Industry bodies have welcomed the federal budget’s investment of Passenger Movement Charge (PMC) dividends in the marketing of Australia, but have warned increasing the charge will harm the country’s international appeal.
Tourism minister Martin Ferguson yesterday revealed Tourism Australia would receive an initial $61 million over four years to promote Australia to growing markets in Asia. The funding will be backed by PMC revenues, forecast to total $3.7 billion over the four year period.
Tourism Australia chairman Geoff Dixon said the cash injection underscored the growing importance of Asia, which is expected to deliver 2.5 million visitors this year.
“With this new dedicated fund, we now have an unprecedented opportunity to further drive both existing campaign activity and new marketing efforts across our fastest growing and most valuable inbound markets,” he said.

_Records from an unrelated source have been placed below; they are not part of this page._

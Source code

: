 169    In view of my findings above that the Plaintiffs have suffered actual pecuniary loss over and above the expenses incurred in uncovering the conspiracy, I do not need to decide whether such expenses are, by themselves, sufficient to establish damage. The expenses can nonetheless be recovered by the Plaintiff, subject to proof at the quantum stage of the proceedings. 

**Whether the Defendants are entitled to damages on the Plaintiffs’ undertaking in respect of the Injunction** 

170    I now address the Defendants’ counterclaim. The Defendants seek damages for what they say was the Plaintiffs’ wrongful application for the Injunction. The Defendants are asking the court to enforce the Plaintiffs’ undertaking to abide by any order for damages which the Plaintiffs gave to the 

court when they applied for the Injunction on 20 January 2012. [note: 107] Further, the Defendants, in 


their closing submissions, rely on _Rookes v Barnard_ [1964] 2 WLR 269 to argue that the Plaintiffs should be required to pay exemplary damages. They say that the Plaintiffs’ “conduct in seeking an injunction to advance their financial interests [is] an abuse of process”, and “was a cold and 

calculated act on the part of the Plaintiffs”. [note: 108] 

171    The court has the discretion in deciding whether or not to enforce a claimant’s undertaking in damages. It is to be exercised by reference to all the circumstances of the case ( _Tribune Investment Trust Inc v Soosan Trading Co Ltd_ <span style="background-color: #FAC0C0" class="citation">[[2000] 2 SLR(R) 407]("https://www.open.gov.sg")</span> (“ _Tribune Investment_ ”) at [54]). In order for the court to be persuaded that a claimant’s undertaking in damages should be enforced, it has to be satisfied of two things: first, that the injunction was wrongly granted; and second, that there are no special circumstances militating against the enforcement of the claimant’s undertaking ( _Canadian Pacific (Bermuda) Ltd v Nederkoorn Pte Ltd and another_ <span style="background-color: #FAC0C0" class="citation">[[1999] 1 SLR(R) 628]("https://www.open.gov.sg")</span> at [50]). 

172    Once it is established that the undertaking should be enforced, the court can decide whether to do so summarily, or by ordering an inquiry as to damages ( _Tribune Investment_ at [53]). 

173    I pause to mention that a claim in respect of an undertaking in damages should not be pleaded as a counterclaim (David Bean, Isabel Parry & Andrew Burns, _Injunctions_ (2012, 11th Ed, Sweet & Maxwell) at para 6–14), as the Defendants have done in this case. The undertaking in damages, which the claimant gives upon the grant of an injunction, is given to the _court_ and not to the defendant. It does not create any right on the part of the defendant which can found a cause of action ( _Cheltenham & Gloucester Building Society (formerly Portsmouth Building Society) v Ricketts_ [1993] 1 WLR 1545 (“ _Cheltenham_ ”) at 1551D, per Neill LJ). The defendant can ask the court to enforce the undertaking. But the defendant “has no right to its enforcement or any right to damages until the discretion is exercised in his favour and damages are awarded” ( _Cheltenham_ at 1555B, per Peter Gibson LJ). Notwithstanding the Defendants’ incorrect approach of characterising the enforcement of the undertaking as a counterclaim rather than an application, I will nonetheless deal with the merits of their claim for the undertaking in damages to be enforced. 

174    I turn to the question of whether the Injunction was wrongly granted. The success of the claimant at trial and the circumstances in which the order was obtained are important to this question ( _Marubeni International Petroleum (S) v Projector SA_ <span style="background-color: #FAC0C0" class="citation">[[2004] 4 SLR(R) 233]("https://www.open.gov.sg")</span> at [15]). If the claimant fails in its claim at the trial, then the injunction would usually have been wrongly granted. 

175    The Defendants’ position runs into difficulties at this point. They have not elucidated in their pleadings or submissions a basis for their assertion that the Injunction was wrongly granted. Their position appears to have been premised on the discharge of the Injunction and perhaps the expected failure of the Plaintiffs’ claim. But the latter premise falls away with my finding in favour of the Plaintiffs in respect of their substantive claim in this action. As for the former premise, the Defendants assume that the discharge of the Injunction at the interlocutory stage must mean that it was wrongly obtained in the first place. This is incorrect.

But while the marketing boost was generally well received, an $8 hike to the PMC, levied on travellers when they depart Australia, came under attack.
The Australian Tourism Export Council branded the rising tax a “disincentive for travel and local expenditure by international visitors”.
Managing director Felicia Mariani highlighted numerous pressures already faced by the industry and described the expanding levy as yet another “significant burden”.
Meanwhile, the Tourism and Transport Forum questioned the budget’s reduction of funding for customs and its recovery of airport policing costs from airports, despite rising PMC revenues.
“While passenger facilitation is an essential part of national security, it is also a critical experience for international visitors,” chief executive John Lee said.
“We will be saying to our overseas guests, ‘Welcome to Australia, please queue up over there for an hour while we decide if you can come in’.”
Lee also questioned the addition of GST to tourism products, which he claimed “reduces the competitiveness” of Australia.